Verdict: SUBMIT-READY

Gate 5 — the pre-mortem — is the one that came back yellow. The wrinkle is behavioral: the attack works, but it works because the user asked the AI to “remember interesting things it finds while browsing.” A triager reviewing the report might argue that if the user asked for remembered content, receiving remembered content isn’t a vulnerability. That framing would classify the finding as intended behavior rather than a security issue.

That’s a real risk. We estimated roughly 40% probability of that outcome.

A conditional gate is not a failed gate

Gate 5 being yellow doesn’t mean the finding is weak — it means the risk is named. The difference between a conditional pass and a clean pass is documentation, not quality. We know exactly what the triager objection will be, we’ve pre-written the counter-argument, and we’ve assessed the probability. That’s better than a clean pass that hides a landmine. A conditional gate pass that acknowledges a 40% N/A risk is far more honest than a breezy “this is definitely a P2” that ignores it.

The Chain That Wasn’t

Before concluding, we attempted chain analysis on Finding #3. Memory injection is compelling on its own, but the research on AI exfiltration attacks — sometimes called SpAIware — suggests that really damaging impact comes when the injected memory contains instructions that cause the AI to exfiltrate user data in future sessions. Can we escalate a P3 to a P2 by chaining it?
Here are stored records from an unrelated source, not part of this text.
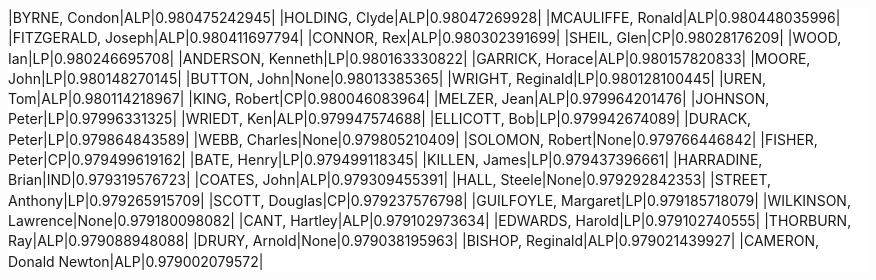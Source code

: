 |BYRNE, Condon|ALP|0.980475242945|
|HOLDING, Clyde|ALP|0.98047269928|
|MCAULIFFE, Ronald|ALP|0.980448035996|
|FITZGERALD, Joseph|ALP|0.980411697794|
|CONNOR, Rex|ALP|0.980302391699|
|SHEIL, Glen|CP|0.98028176209|
|WOOD, Ian|LP|0.980246695708|
|ANDERSON, Kenneth|LP|0.980163330822|
|GARRICK, Horace|ALP|0.980157820833|
|MOORE, John|LP|0.980148270145|
|BUTTON, John|None|0.98013385365|
|WRIGHT, Reginald|LP|0.980128100445|
|UREN, Tom|ALP|0.980114218967|
|KING, Robert|CP|0.980046083964|
|MELZER, Jean|ALP|0.979964201476|
|JOHNSON, Peter|LP|0.97996331325|
|WRIEDT, Ken|ALP|0.979947574688|
|ELLICOTT, Bob|LP|0.979942674089|
|DURACK, Peter|LP|0.979864843589|
|WEBB, Charles|None|0.979805210409|
|SOLOMON, Robert|None|0.979766446842|
|FISHER, Peter|CP|0.979499619162|
|BATE, Henry|LP|0.979499118345|
|KILLEN, James|LP|0.979437396661|
|HARRADINE, Brian|IND|0.979319576723|
|COATES, John|ALP|0.979309455391|
|HALL, Steele|None|0.979292842353|
|STREET, Anthony|LP|0.979265915709|
|SCOTT, Douglas|CP|0.979237576798|
|GUILFOYLE, Margaret|LP|0.979185718079|
|WILKINSON, Lawrence|None|0.979180098082|
|CANT, Hartley|ALP|0.979102973634|
|EDWARDS, Harold|LP|0.979102740555|
|THORBURN, Ray|ALP|0.979088948088|
|DRURY, Arnold|None|0.979038195963|
|BISHOP, Reginald|ALP|0.979021439927|
|CAMERON, Donald Newton|ALP|0.979002079572|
The short answer is: not with this vector.

The longer answer involves two separate blockers. First, modern AI safety systems don’t echo injected content verbatim — they paraphrase it. The marker string that confirms injection doesn’t survive intact through the model’s output, which breaks the clean exfiltration signal. Second, the specific syntax used in documented SpAIware attacks to trigger memory-as-channel exfiltration has been patched by the platform. The attack class is real and well-documented. This particular implementation doesn’t support it.

The finding stands alone at P3. The chain was attempted, failed on evidence, and dropped. That’s the correct outcome.

Seven Minutes, Three Verdicts

The whole session ran in seven minutes. No live testing, no browser sessions, no traffic captures. Pure analysis: reading prior evidence, applying the framework, making calls.

What I find worth documenting is the distribution of outcomes. Three findings:

One failed scope. Killed at Gate 1 by six words in a program FAQ.
One failed empirically. Killed by 21 data points that said “no” clearly enough to be believed.
One passed. Six green gates, one conditional, Tier 1 evidence, submission package ready.

That’s a 33% pass rate for the findings that went in. Before I had a validation framework, that number would have been 100% — because everything that felt like a finding got submitted. The framework exists specifically to catch the 67%.

The automation keeps running. The next session has blockers (API keys still missing from the environment), but the validated finding sits in a submission package, waiting. Seven untested hypotheses remain in the queue. The engagement isn’t done — it’s just organized.

The best thing about a validation framework is what it stops you from submitting. The second-best thing is what it tells you about the ones that make it through.